Perjalanan pun ditempuh selama 7 setengah jam ke Doha, Qatar, transit di Doha selama 5 jam, dan dilanjutkan 6 jam ke Wina, Austria. 7 setengah jam pertama kuhabiskan dengan tidur, dan 6 jam ke Wina kuhabiskan dengan melalap habis novel Supernova yang pertama.
Take off kedua
Qatar from above (1)
Qatar from above (2)
Iseng
Vienna from above
Oh yeah, aku lupa menjelaskan maksud dan tujuan kami ke kota ini. Kami sekeluarga akan berada di Wina selama 26 hari untuk mengunjungi kakakku, suaminya, dan ketiga anaknya (dengan anggota terbaru: Abdullah). Setelah sebelumnya menyelesaikan studi di Melbourne, Bang Deni ditempatkan di Wina ini sebagai protokol pada setiap acara-acara kenegaraan. Mereka berencana akan menetap di Wina selama 4 tahun.
Sampai di Wina pada jam 2 siang waktu Wina, mereka menyambut kami dengan hangat.
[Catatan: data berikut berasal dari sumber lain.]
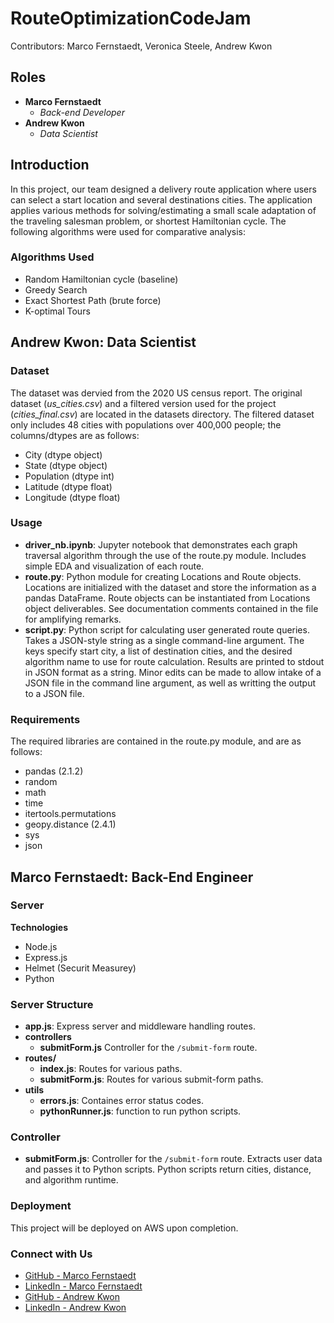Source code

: # RouteOptimizationCodeJam
Contributors: Marco Fernstaedt, Veronica Steele, Andrew Kwon

## Roles
- **Marco Fernstaedt**
  - *Back-end Developer*
- **Andrew Kwon**
  - *Data Scientist*

## Introduction
In this project, our team designed a delivery route application where users can select a start location and several destinations cities. The application applies various methods for solving/estimating a small scale adaptation of the traveling salesman problem, or shortest Hamiltonian cycle. The following algorithms were used for comparative analysis:

### Algorithms Used
- Random Hamiltonian cycle (baseline)
- Greedy Search
- Exact Shortest Path (brute force)
- K-optimal Tours

## Andrew Kwon: Data Scientist

### Dataset
The dataset was dervied from the 2020 US census report. The original dataset (*us_cities.csv*) and a filtered version used for the project (*cities_final.csv*) are located in the datasets directory. The filtered dataset only includes 48 cities with populations over 400,000 people; the columns/dtypes are as follows:
- City (dtype object)
- State (dtype object)
- Population (dtype int)
- Latitude (dtype float)
- Longitude (dtype float)

### Usage
- **driver_nb.ipynb**: Jupyter notebook that demonstrates each graph traversal algorithm through the use of the route.py module. Includes simple EDA and visualization of each route.
- **route.py**: Python module for creating Locations and Route objects. Locations are initialized with the dataset and store the information as a pandas DataFrame. Route objects can be instantiated from Locations object deliverables. See documentation comments contained in the file for amplifying remarks.
- **script.py**: Python script for calculating user generated route queries. Takes a JSON-style string as a single command-line argument. The keys specify start city, a list of destination cities, and the desired algorithm name to use for route calculation. Results are printed to stdout in JSON format as a string. Minor edits can be made to allow intake of a JSON file in the command line argument, as well as writting the output to a JSON file.

### Requirements
The required libraries are contained in the route.py module, and are as follows:
- pandas (2.1.2)
- random
- math
- time
- itertools.permutations
- geopy.distance (2.4.1)
- sys
- json

## Marco Fernstaedt: Back-End Engineer

### Server
**Technologies**
- Node.js
- Express.js
- Helmet (Securit Measurey)
- Python

### Server Structure
- **app.js**: Express server and middleware handling routes.
- **controllers**
  - **submitForm.js** Controller for the `/submit-form` route.
- **routes/**
  - **index.js**: Routes for various paths.
  - **submitForm.js**: Routes for various submit-form paths.
- **utils**
  - **errors.js**: Containes error status codes.
  - **pythonRunner.js**: function to run python scripts.

### Controller
- **submitForm.js**: Controller for the `/submit-form` route. Extracts user data and passes it to Python scripts. Python scripts return cities, distance, and algorithm runtime.

### Deployment
This project will be deployed on AWS upon completion.

### Connect with Us

- [GitHub - Marco Fernstaedt](https://github.com/MarcoFernstaedt)
- [LinkedIn - Marco Fernstaedt](https://www.linkedin.com/in/marco-f-19a372219?lipi=urn%3Ali%3Apage%3Ad_flagship3_profile_view_base_contact_details%3BtABxipo9S0iGUo9Hp968eA%3D%3D)
- [GitHub - Andrew Kwon](https://github.com/adkwn1)
- [LinkedIn - Andrew Kwon](https://www.linkedin.com/in/andrew-kwon-913849261/)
Kecuali para bayi-bayi, mungkin. Kakakku bilang mereka masih terlalu malu jika bertemu orang yang dianggap 'baru' bertemu.
Namun si manis Yaala ternyata sudah mempersiapkan sesuatu.
"Ini untuk cik odel"
Untu perbedaan waktu, Jakarta dan Wina berbeda 5 jam, Jakarta lebih cepat.
Tidak berapa lama setelah sampai di flat kakakku, seperti mabuk, aku terkapar di sofa kakakku sampai akhirnya terbangun tengah malam dan tak bisa tertidur kembali. Semoga tubuhku ini dapat beradaptasi lebih cepat, ya.